> **Assigned task**:
In the data below, find the line with "function interfacing APIs" and the line with "- Cyber Threat Intelligence", then restate both and every line between them exactly, minus the pictures.

- Opening Delimiter -

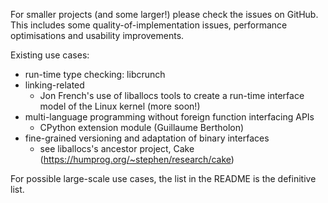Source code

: For smaller projects (and some larger!) please check the issues on
GitHub. This includes some quality-of-implementation issues,
performance optimisations and usability improvements.

Existing use cases:
* run-time type checking: libcrunch
* linking-related
    - Jon French's use of liballocs tools to create a run-time interface model of the Linux kernel (more soon!)
* multi-language programming without foreign function interfacing APIs
    - CPython extension module (Guillaume Bertholon)
* fine-grained versioning and adaptation of binary interfaces
    - see liballocs's ancestor project, Cake (https://humprog.org/~stephen/research/cake)

For possible large-scale use cases, the list in the README is the
definitive list.
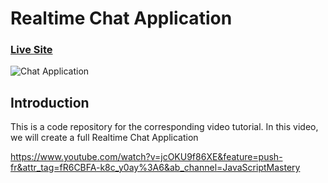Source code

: # Realtime Chat Application

### [Live Site](https://chat-app-jsmastery.netlify.app)

![Chat Application](https://i.ibb.co/vDhx8Md/Whats-App-Image-2021-01-26-at-02-01-43.jpg)

## Introduction
This is a code repository for the corresponding video tutorial. In this video, we will create a full Realtime Chat Application

https://www.youtube.com/watch?v=jcOKU9f86XE&feature=push-fr&attr_tag=fR6CBFA-k8c_y0ay%3A6&ab_channel=JavaScriptMastery
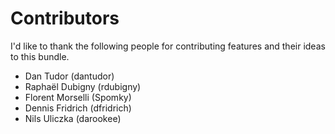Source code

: Contributors
============

I'd like to thank the following people for contributing features and their 
ideas to this bundle.

 - Dan Tudor (dantudor)
 - Raphaël Dubigny (rdubigny)
 - Florent Morselli (Spomky)
 - Dennis Fridrich (dfridrich)
 - Nils Uliczka (darookee)
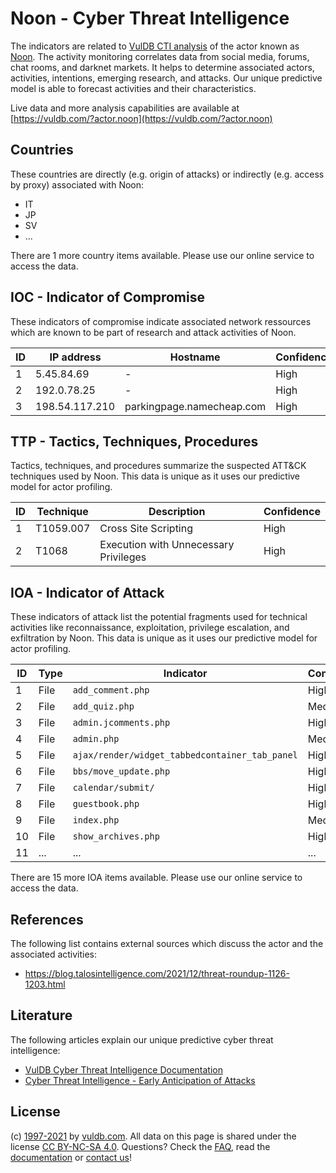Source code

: # Noon - Cyber Threat Intelligence

The indicators are related to [VulDB CTI analysis](https://vuldb.com/?kb.cti) of the actor known as [Noon](https://vuldb.com/?actor.noon). The activity monitoring correlates data from social media, forums, chat rooms, and darknet markets. It helps to determine associated actors, activities, intentions, emerging research, and attacks. Our unique predictive model is able to forecast activities and their characteristics.

Live data and more analysis capabilities are available at [https://vuldb.com/?actor.noon](https://vuldb.com/?actor.noon)

## Countries

These countries are directly (e.g. origin of attacks) or indirectly (e.g. access by proxy) associated with Noon:

* IT
* JP
* SV
* ...

There are 1 more country items available. Please use our online service to access the data.

## IOC - Indicator of Compromise

These indicators of compromise indicate associated network ressources which are known to be part of research and attack activities of Noon.

ID | IP address | Hostname | Confidence
-- | ---------- | -------- | ----------
1 | 5.45.84.69 | - | High
2 | 192.0.78.25 | - | High
3 | 198.54.117.210 | parkingpage.namecheap.com | High

## TTP - Tactics, Techniques, Procedures

Tactics, techniques, and procedures summarize the suspected ATT&CK techniques used by Noon. This data is unique as it uses our predictive model for actor profiling.

ID | Technique | Description | Confidence
-- | --------- | ----------- | ----------
1 | T1059.007 | Cross Site Scripting | High
2 | T1068 | Execution with Unnecessary Privileges | High

## IOA - Indicator of Attack

These indicators of attack list the potential fragments used for technical activities like reconnaissance, exploitation, privilege escalation, and exfiltration by Noon. This data is unique as it uses our predictive model for actor profiling.

ID | Type | Indicator | Confidence
-- | ---- | --------- | ----------
1 | File | `add_comment.php` | High
2 | File | `add_quiz.php` | Medium
3 | File | `admin.jcomments.php` | High
4 | File | `admin.php` | Medium
5 | File | `ajax/render/widget_tabbedcontainer_tab_panel` | High
6 | File | `bbs/move_update.php` | High
7 | File | `calendar/submit/` | High
8 | File | `guestbook.php` | High
9 | File | `index.php` | Medium
10 | File | `show_archives.php` | High
11 | ... | ... | ...

There are 15 more IOA items available. Please use our online service to access the data.

## References

The following list contains external sources which discuss the actor and the associated activities:

* https://blog.talosintelligence.com/2021/12/threat-roundup-1126-1203.html

## Literature

The following articles explain our unique predictive cyber threat intelligence:

* [VulDB Cyber Threat Intelligence Documentation](https://vuldb.com/?kb.cti)
* [Cyber Threat Intelligence - Early Anticipation of Attacks](https://www.scip.ch/en/?labs.20201022)

## License

(c) [1997-2021](https://vuldb.com/?kb.changelog) by [vuldb.com](https://vuldb.com/?kb.about). All data on this page is shared under the license [CC BY-NC-SA 4.0](https://creativecommons.org/licenses/by-nc-sa/4.0/). Questions? Check the [FAQ](https://vuldb.com/?kb.faq), read the [documentation](https://vuldb.com/?kb) or [contact us](https://vuldb.com/?contact)!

- Closing Delimiter -

> **Task result**:
* multi-language programming without foreign function interfacing APIs
    - CPython extension module (Guillaume Bertholon)
* fine-grained versioning and adaptation of binary interfaces
    - see liballocs's ancestor project, Cake (https://humprog.org/~stephen/research/cake)

For possible large-scale use cases, the list in the README is the
definitive list.
Source code

: # Realtime Chat Application

### [Live Site](https://chat-app-jsmastery.netlify.app)

![Chat Application](https://i.ibb.co/vDhx8Md/Whats-App-Image-2021-01-26-at-02-01-43.jpg)

## Introduction
This is a code repository for the corresponding video tutorial. In this video, we will create a full Realtime Chat Application

https://www.youtube.com/watch?v=jcOKU9f86XE&feature=push-fr&attr_tag=fR6CBFA-k8c_y0ay%3A6&ab_channel=JavaScriptMastery
Source code

: Contributors
============

I'd like to thank the following people for contributing features and their 
ideas to this bundle.

 - Dan Tudor (dantudor)
 - Raphaël Dubigny (rdubigny)
 - Florent Morselli (Spomky)
 - Dennis Fridrich (dfridrich)
 - Nils Uliczka (darookee)
Source code

: # Noon - Cyber Threat Intelligence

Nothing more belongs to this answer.